Looking ahead, the BRC’s Dickinson says that: “Retailers and consumers face challenges in the coming months. Retailers face competition from other spending opportunities as the public flood back to restaurants, cafes and live events. Furthermore, rising inflation, driven by higher costs of production, higher energy and transport prices, as well as other looming price hikes this spring will mean consumers will have to tighten their purse strings.”
And KPMG’s Martin says: “With Covid restrictions now eased, and people heading back to workplaces, retailers will be hoping consumer confidence remains robust to help offset the rising cost challenges that they are likely to experience for a while. We could see a challenging few months ahead if wider macroeconomic conditions start to squeeze household incomes to the point that they start cutting back on retail spending. Retailers are facing their own inflationary pressures and will need to take tough decisions on whether and how to pass on the increase costs they have been sitting on for some time to consumers facing their own financial challenges. We could easily see the health of the sector start to deteriorate if consumers choose to sit on savings to weather the storm.”
Susan Barratt, chief executive of grocery analyst the IGD, says that food sales have struggled to match those of January 2021, a year on from a lockdown in which food and drink sales rose quickly. “Following the respite of Christmas celebrations, the new year has brought increased shopper anxiety and IGD’s Shopper Confidence Index reached its lowest level since the index started in 2013. With the cost of living rising at its fastest rate in 30 years, our ShopperVista insight reveals that 89% of shoppers expect food to get more expensive in the year ahead. Coupled with the energy price cap set to rise sharply from April, some 39% of shoppers expect to be worse off financially in the year ahead, up 8% from last month. Therefore, we can expect more shoppers to increasingly focus on tightening their spending in the months ahead.”

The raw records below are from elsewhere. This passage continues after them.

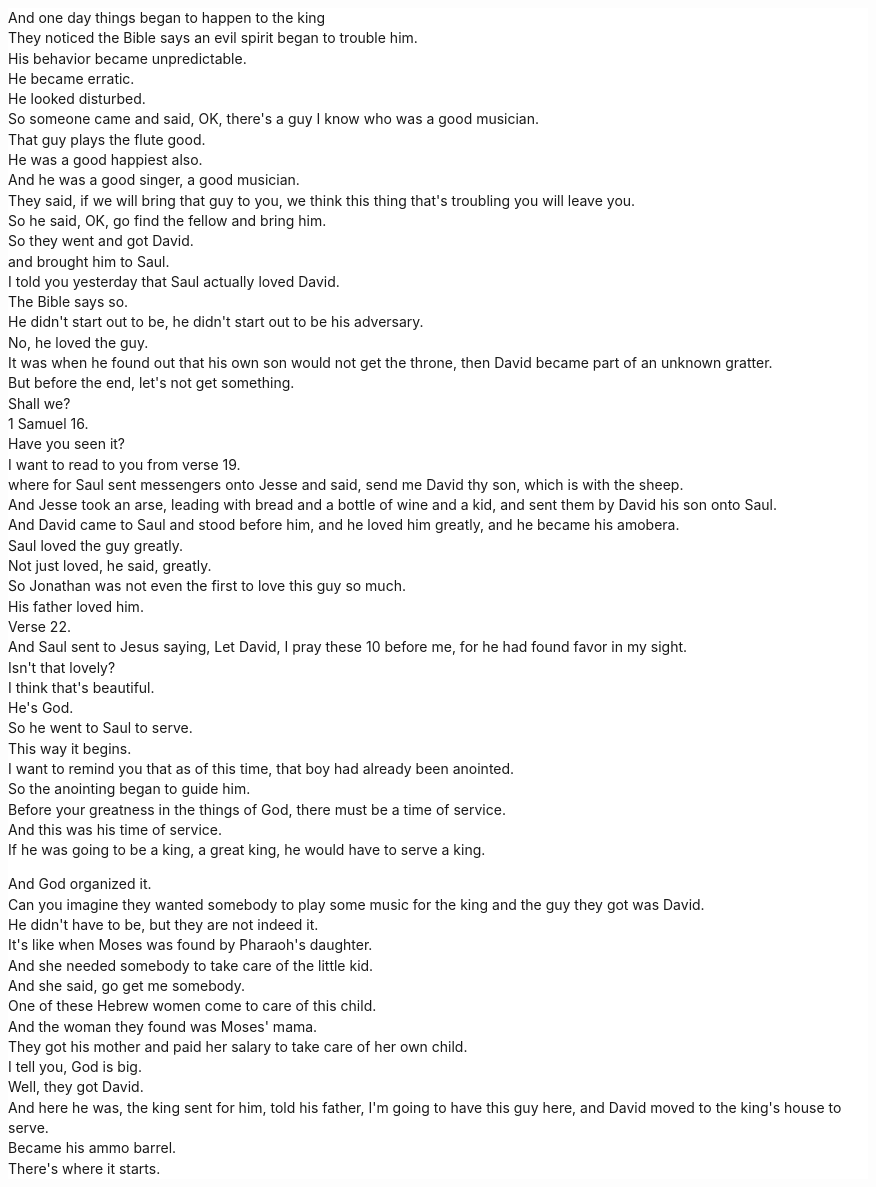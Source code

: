 And one day things began to happen to the king  
 They noticed the Bible says an evil spirit began to trouble him.  
His behavior became unpredictable.  
He became erratic.  
He looked disturbed.  
So someone came and said, OK, there's a guy I know who was a good musician.  
That guy plays the flute good.  
 He was a good happiest also.  
And he was a good singer, a good musician.  
They said, if we will bring that guy to you, we think this thing that's troubling you will leave you.  
So he said, OK, go find the fellow and bring him.  
So they went and got David.  
 and brought him to Saul.  
I told you yesterday that Saul actually loved David.  
The Bible says so.  
He didn't start out to be, he didn't start out to be his adversary.  
No, he loved the guy.  
It was when he found out that his own son would not get the throne, then David became part of an unknown gratter.  
 But before the end, let's not get something.  
Shall we?  
1 Samuel 16.  
Have you seen it?  
I want to read to you from verse 19.  
 where for Saul sent messengers onto Jesse and said, send me David thy son, which is with the sheep.  
And Jesse took an arse, leading with bread and a bottle of wine and a kid, and sent them by David his son onto Saul.  
And David came to Saul and stood before him, and he loved him greatly, and he became his amobera.  
 Saul loved the guy greatly.  
Not just loved, he said, greatly.  
So Jonathan was not even the first to love this guy so much.  
His father loved him.  
Verse 22.  
And Saul sent to Jesus saying, Let David, I pray these 10 before me, for he had found favor in my sight.  
Isn't that lovely?  
 I think that's beautiful.  
He's God.  
So he went to Saul to serve.  
This way it begins.  
I want to remind you that as of this time, that boy had already been anointed.  
So the anointing began to guide him.  
 Before your greatness in the things of God, there must be a time of service.  
And this was his time of service.  
If he was going to be a king, a great king, he would have to serve a king.  


  
And God organized it.  
Can you imagine they wanted somebody to play some music for the king and the guy they got was David.  
 He didn't have to be, but they are not indeed it.  
It's like when Moses was found by Pharaoh's daughter.  
And she needed somebody to take care of the little kid.  
And she said, go get me somebody.  
One of these Hebrew women come to care of this child.  
And the woman they found was Moses' mama.  
They got his mother and paid her salary to take care of her own child.  
 I tell you, God is big.  
Well, they got David.  
And here he was, the king sent for him, told his father, I'm going to have this guy here, and David moved to the king's house to serve.  
Became his ammo barrel.  
 There's where it starts.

Barclaycard figures: essential and non-essential spending
Meanwhile, Barclaycard says that spending on essential items grew by 10.4% in January – the smaller rise for nine months, and largely as a result of slowing spending on fuel during a month in which workers tended to work from home instead of commuting during Plan B Covid-19 restrictions.
Supermarket spending grew by 13.6%. – its smallest rise since before the beginning of the pandemic – as more shoppers opted to buy direct from specialist food and drink retailers including butchers, bakeries and recipe box companies.
Spending on non-essential items grew by 6.1% in January – down from 11.5% in December. Barclaycard says this comes as nearly nine in 10 (89%) UK adults questioned in its monthly consumer survey say they’re concerned about the impact of rising inflation on their household finances, while three in 10 (30%) say they expect increasing household bills to affect the amount they spend on discretionary purchases.
Spending rose on so-called ‘insperiences’ (+50%) as shoppers spent on goods including digital content, subscriptions and takeaways.
Jose Carvalho, head of consumer products at Barclaycard, says: “January’s Covid restrictions, combined with the rise in the cost of living, clearly impacted consumer spending levels in January. While restaurants and bars, pubs & clubs were inevitably hampered by the ongoing pandemic, there are signs of brighter times ahead for hospitality as Brits say they’re planning to spend more on eating and drinking out to lift their spirits during the winter months.
“The lifting of Plan B restrictions should also provide a welcome boost to many sectors, as workers travel back into the office and socialise over post-work drinks, while businesses will likely start to see the benefits of increased inbound tourism on retail sales too.”